Much of Western Canada, one of the world’s top wheat exporters and the top canola producer, suffered from lower-than-average precipitat­ion and high temperatur­es, eroding yields, the government said. An August heat wave scorched parts of the southern Prairies hit by drought earlier in the season. Swaths of Alberta, Manitoba and Saskatchew­an got less than 60 per cent of average rain for a large part of the growing season, government data showed.

The crop estimates are “a shock to the trade,” Jerry Klassen, a manager of Canadian operations and trading at Gap SA Grains & Produits in Winnipeg, said in an interview. “This is a very bullish report for Canadian grains.”

The industry will be “seriously monitoring yields” as the harvest progresses, Klassen said.

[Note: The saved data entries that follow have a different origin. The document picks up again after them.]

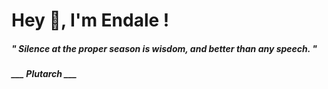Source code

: <h1 title="head"> Hey 👋, I'm Endale !</h1>

**<h5><i>" Silence at the proper season is wisdom, and better than any speech. "</i></h5>**

*<b>___ Plutarch ___</b>*
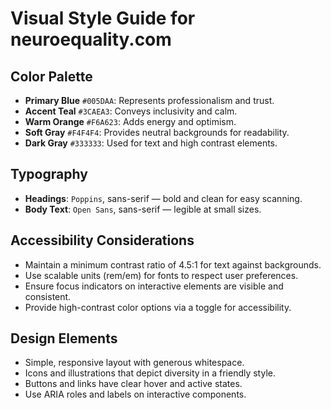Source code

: # Visual Style Guide for neuroequality.com

## Color Palette
- **Primary Blue** `#005DAA`: Represents professionalism and trust.
- **Accent Teal** `#3CAEA3`: Conveys inclusivity and calm.
- **Warm Orange** `#F6A623`: Adds energy and optimism.
- **Soft Gray** `#F4F4F4`: Provides neutral backgrounds for readability.
- **Dark Gray** `#333333`: Used for text and high contrast elements.

## Typography
- **Headings**: `Poppins`, sans-serif — bold and clean for easy scanning.
- **Body Text**: `Open Sans`, sans-serif — legible at small sizes.

## Accessibility Considerations
- Maintain a minimum contrast ratio of 4.5:1 for text against backgrounds.
- Use scalable units (rem/em) for fonts to respect user preferences.
- Ensure focus indicators on interactive elements are visible and consistent.
- Provide high-contrast color options via a toggle for accessibility.

## Design Elements
- Simple, responsive layout with generous whitespace.
- Icons and illustrations that depict diversity in a friendly style.
- Buttons and links have clear hover and active states.
- Use ARIA roles and labels on interactive components.
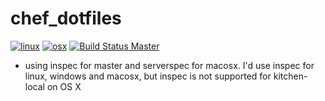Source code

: # chef_dotfiles

[![linux](http://img.shields.io/travis/TaylorMonacelli/chef_dotfiles/master.svg?label=linux&style=flat-square)][linux]
[![osx](http://img.shields.io/travis/TaylorMonacelli/chef_dotfiles/macosx.svg?label=macosx&style=flat-square)][osx]
[![Build Status Master](https://ci.appveyor.com/api/projects/status/github/TaylorMonacelli/chef_dotfiles?svg=true&passingText=windows%20passing&failingText=windows%20failing&pendingText=windows%20pending)][win]

[linux]: https://travis-ci.org/TaylorMonacelli/chef_dotfiles/branches
[osx]: https://travis-ci.org/TaylorMonacelli/chef_dotfiles/branches
[win]: https://ci.appveyor.com/project/TaylorMonacelli/chef-dotfiles

* using inspec for master and serverspec for macosx.  I'd use inspec for linux, windows and macosx, but inspec is not supported for kitchen-local on OS X
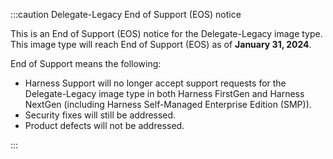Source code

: :::caution Delegate-Legacy End of Support (EOS) notice

This is an End of Support (EOS) notice for the Delegate-Legacy image type. This image type will reach End of Support (EOS) as of **January 31, 2024**.

End of Support means the following:

- Harness Support will no longer accept support requests for the Delegate-Legacy image type in both Harness FirstGen and Harness NextGen (including Harness Self-Managed Enterprise Edition (SMP)).
- Security fixes will still be addressed.
- Product defects will not be addressed.

:::

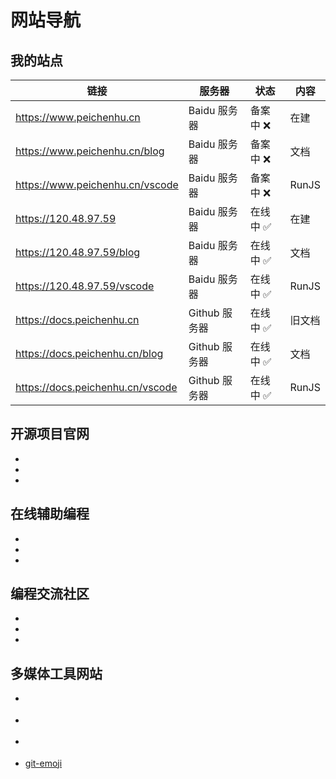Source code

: # 网站导航

## 我的站点

| 链接                             | 服务器            | 状态   |内容|
| -------------------------------- | ----------------- | ------ |---|
| https://www.peichenhu.cn         | Baidu 服务器  | 备案中 ❌ |在建|
| https://www.peichenhu.cn/blog    | Baidu 服务器  | 备案中 ❌ |文档|
| https://www.peichenhu.cn/vscode  | Baidu 服务器  | 备案中 ❌ |RunJS|
| https://120.48.97.59             | Baidu 服务器  | 在线中 ✅ |在建|
| https://120.48.97.59/blog        | Baidu 服务器  | 在线中 ✅ |文档|
| https://120.48.97.59/vscode      | Baidu 服务器  | 在线中 ✅ |RunJS|
| https://docs.peichenhu.cn        | Github 服务器 | 在线中 ✅ |旧文档|
| https://docs.peichenhu.cn/blog   | Github 服务器 | 在线中 ✅ |文档|
| https://docs.peichenhu.cn/vscode | Github 服务器 | 在线中 ✅ |RunJS|

## 开源项目官网

- []()
- []()
- []()

## 在线辅助编程

- []()
- []()
- []()


## 编程交流社区

- []()
- []()
- []()


## 多媒体工具网站

- []()
- []()
- []()

-   [git-emoji](https://github.com/hooj0/git-emoji-guide)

While the government estimates are based on a survey of farmers in July and may be revised upward, forecasts were so far below expectatio­ns that prices for spring wheat, durum and canola probably will rise, he said.

Spring-wheat futures in Minneapoli­s may rise as high as $7 a bushel, and canola futures might gain as much as $40 a tonne in the coming months amid tighter supplies, Klassen said.

Since July, wheat yields in some parts of the prairies, including Manitoba, have been better than expected and may be revised upward in the final report later this year, said Brian Voth, president of Intelli Farm Inc. The sentiment still may remain bullish amid adverse weather in Europe and the Black Sea region, he said.

“We are taking a little bit of caution with some of these numbers because of the time when the estimates were done,” Voth said on a conference call. “When these estimates were done back in July, there was a lot of pessimism about what yields might actually be.”